Zakaria Karkouri, the executive director of structuring and product development at First Abu Dhabi Bank, concurred, noting that there have been supportive initiatives including the bankruptcy laws of Saudi Arabia and the UAE as well as a registry for securities which provides lenders confidence when it comes to pricing risk.


Back to basics
But the liveliest of debate on stage at IFN Investor Middle East Forum in Dubai surrounded around the most fundamental question of all: striking a balance between the authenticity of Shariah and pragmatism of execution.
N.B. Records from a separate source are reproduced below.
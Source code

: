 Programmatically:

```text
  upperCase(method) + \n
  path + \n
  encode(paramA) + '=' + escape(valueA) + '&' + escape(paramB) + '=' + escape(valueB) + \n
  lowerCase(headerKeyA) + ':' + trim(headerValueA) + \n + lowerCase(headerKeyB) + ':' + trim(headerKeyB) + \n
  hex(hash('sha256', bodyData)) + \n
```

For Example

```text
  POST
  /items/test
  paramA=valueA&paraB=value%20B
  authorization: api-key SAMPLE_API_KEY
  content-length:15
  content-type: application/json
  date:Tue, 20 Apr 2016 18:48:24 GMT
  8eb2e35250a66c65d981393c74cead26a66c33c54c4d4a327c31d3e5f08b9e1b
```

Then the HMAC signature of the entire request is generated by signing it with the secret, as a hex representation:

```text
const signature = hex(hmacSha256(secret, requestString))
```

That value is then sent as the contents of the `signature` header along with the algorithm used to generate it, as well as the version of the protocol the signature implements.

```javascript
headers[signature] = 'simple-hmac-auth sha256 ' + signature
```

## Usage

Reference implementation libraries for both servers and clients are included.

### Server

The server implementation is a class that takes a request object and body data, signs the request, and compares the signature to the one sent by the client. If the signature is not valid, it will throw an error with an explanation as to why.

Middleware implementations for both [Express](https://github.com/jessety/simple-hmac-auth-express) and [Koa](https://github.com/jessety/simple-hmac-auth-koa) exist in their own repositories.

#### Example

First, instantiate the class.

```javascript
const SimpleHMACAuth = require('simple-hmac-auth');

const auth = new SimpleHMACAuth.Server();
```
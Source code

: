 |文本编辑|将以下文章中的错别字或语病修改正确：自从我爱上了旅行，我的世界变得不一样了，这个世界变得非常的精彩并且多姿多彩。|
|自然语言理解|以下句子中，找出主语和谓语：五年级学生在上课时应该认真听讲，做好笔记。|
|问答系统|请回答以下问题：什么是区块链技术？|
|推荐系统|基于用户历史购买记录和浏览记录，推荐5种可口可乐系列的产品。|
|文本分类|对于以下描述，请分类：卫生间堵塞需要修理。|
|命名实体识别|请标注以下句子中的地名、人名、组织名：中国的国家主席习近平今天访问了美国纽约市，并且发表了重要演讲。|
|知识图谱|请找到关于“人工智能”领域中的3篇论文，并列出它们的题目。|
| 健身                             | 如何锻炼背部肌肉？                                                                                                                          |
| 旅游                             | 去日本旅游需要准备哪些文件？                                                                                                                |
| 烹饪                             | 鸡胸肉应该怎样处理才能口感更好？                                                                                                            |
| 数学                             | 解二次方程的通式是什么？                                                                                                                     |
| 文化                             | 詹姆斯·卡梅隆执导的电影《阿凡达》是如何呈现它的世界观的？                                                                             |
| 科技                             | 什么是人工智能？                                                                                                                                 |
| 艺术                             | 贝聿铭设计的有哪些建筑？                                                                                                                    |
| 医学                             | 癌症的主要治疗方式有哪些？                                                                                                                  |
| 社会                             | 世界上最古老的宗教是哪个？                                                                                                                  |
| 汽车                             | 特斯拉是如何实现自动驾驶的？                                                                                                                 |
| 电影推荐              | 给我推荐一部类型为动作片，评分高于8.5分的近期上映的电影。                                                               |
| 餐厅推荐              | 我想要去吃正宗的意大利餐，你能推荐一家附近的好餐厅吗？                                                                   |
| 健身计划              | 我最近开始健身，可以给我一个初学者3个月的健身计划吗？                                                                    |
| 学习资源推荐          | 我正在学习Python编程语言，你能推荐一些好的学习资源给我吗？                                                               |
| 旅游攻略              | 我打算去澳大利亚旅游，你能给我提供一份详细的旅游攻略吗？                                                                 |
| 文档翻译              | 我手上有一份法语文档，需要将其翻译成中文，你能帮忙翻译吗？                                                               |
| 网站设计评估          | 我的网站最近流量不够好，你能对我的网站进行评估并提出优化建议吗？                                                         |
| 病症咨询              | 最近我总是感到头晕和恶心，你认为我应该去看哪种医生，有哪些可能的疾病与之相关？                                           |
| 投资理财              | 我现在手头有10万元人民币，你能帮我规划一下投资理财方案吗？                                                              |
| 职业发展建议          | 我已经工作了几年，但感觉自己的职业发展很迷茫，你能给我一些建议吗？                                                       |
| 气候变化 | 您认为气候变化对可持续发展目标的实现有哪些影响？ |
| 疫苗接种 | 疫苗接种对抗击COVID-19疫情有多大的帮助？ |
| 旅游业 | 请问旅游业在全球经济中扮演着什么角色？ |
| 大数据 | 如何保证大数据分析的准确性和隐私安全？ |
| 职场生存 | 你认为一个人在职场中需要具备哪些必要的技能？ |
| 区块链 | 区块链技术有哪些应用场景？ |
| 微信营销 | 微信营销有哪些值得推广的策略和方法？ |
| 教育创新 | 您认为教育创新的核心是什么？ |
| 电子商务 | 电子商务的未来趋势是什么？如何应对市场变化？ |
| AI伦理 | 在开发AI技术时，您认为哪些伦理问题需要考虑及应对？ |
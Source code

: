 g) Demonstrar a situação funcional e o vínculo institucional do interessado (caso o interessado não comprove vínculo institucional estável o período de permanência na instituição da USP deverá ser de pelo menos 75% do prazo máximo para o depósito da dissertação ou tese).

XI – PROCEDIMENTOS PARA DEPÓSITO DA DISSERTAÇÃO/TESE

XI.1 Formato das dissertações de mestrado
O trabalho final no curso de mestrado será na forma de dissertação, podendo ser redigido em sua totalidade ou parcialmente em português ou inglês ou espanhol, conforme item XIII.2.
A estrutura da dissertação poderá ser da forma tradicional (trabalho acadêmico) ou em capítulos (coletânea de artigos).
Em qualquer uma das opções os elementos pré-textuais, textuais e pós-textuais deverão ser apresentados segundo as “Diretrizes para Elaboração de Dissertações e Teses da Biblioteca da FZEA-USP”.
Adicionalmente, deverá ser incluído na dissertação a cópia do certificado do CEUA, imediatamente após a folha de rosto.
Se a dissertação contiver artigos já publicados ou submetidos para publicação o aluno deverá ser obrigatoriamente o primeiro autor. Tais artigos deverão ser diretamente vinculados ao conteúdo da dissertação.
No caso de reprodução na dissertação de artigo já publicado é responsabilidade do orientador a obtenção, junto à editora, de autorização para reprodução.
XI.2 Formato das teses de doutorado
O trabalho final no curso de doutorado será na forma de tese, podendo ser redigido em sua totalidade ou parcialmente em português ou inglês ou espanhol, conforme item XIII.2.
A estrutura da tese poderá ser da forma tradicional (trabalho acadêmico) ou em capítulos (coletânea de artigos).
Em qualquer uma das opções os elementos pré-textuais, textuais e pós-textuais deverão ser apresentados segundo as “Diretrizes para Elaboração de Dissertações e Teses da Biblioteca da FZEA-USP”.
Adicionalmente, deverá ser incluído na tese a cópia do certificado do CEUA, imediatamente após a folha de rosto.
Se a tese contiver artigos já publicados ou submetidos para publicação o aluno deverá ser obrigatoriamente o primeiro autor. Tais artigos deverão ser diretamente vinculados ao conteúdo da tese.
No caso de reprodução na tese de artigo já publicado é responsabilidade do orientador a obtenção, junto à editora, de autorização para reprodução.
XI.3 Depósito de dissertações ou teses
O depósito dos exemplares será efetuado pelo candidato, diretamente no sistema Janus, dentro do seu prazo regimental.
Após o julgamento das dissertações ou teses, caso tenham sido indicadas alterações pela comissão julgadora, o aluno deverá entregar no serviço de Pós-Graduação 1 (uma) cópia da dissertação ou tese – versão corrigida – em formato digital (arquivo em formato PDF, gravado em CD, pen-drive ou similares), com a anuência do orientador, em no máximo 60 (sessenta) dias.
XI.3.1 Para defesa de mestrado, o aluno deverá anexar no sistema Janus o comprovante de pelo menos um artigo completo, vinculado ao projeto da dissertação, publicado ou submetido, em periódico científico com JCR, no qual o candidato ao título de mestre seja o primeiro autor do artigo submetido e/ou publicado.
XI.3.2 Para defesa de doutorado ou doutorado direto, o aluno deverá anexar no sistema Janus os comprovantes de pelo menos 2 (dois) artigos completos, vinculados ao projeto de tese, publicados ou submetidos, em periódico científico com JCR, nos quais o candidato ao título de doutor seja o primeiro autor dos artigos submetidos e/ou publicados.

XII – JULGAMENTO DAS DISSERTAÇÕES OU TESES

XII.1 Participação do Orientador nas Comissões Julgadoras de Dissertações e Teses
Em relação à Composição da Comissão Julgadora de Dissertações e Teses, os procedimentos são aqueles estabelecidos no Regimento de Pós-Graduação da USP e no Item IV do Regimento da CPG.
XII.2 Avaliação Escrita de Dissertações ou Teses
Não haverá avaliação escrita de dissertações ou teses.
“We cannot harness the growth truly to Islamic finance’s potential, unless there is a genuine move in the industry to develop genuine Islamic law,” opined Oliver Agha, a professional associate at Outer Temple Chambers. “If you have a fundamental endemic problem in your underlying structure, beware of an enforcement risk.”
Is it an Islamic finance debate if one does not bring up harmonization and standardization? Almost as sure as the sun rises in the east, harmonization and standardization are a staple in Islamic finance conversations, but Oliver believes they must be done on a genuine basis, “or else we will simply keep living with Islamic finance being a small player in a completely conventional market”.
And while other panelists were quick to point out that the industry has made tremendous progress in the last 10–15 years, Oliver characterized the progress as “infinitesimal”.
“We are talking about double-digit growth for the industry that should be 10 times its size — it simply hasn’t met its mark. Then you have a black swan event — a Sukuk program that calls the whole structure into question,” argued Oliver. The black swan being the 2020 Dana Gas Sukuk restructuring.
As Islamic law is not codified, most Islamic finance disputes would end up in English courts which will not apply Shariah law.
“The entire spectrum of Islamic finance is unfortunately chaotic and there are bubbles of brilliance in it but there is no overarching regulatory framework for this to function,” said Oliver.
Such passionate arguments are not uncommon, and so are calls for pragmatism.
“Most [scholars] if they had a chance, would rule that Sukuk is Haram but they know that if they did that, this huge amazing wonderful source of capital that mostly fits Shariah would disappear — this would be a real negative for the Islamic finance market. So, it is a compromise between the ideals of Islam and the practical aspects of making things happen — Ijtihad,” countered Dr John.
Missing component
Shariah debates aside, the reality is we are a tiny industry. Private capital is a fraction (less than 4%) of the US$330 trillion in global managed assets, with the majority of private capital flowing into North America and Europe. The Shariah portion is abysmally smaller.
“There is about US$300 billion in private wealth under management in the Swiss banking system from this region — which is more money than all the capital companies under management combined in this region — and virtually, none of it is according to Shariah,” said Dr John.
To Zakaria, the reason why Shariah strategies virtually do not exist in Switzerland boils down to knowledge. “The fact is, they don’t have any understanding nor access to resources that demystify Islamic finance — we need to address this gap of lack of knowledge.”
Anita echoed similar sentiments, sharing that a recent market study by the DFSA on companies with Islamic finance offerings found that education is key.
“That’s something that has really transpired: we need to take responsibility for doing more education in a fairly complex area — in many instances, we realized that people do not know enough. We think that as a regulator, we also need to take responsibility.”
Dr Scott Levy, CEO of Yasaar Capital, sums up the state of Islamic private capital succinctly. “There’s a slightly chaotic ecosystem with lots of gaps, but from a financing perspective, gaps create opportunities. There are more ways rather than waiting for regulators to come — we can take advantage of what’s already there.”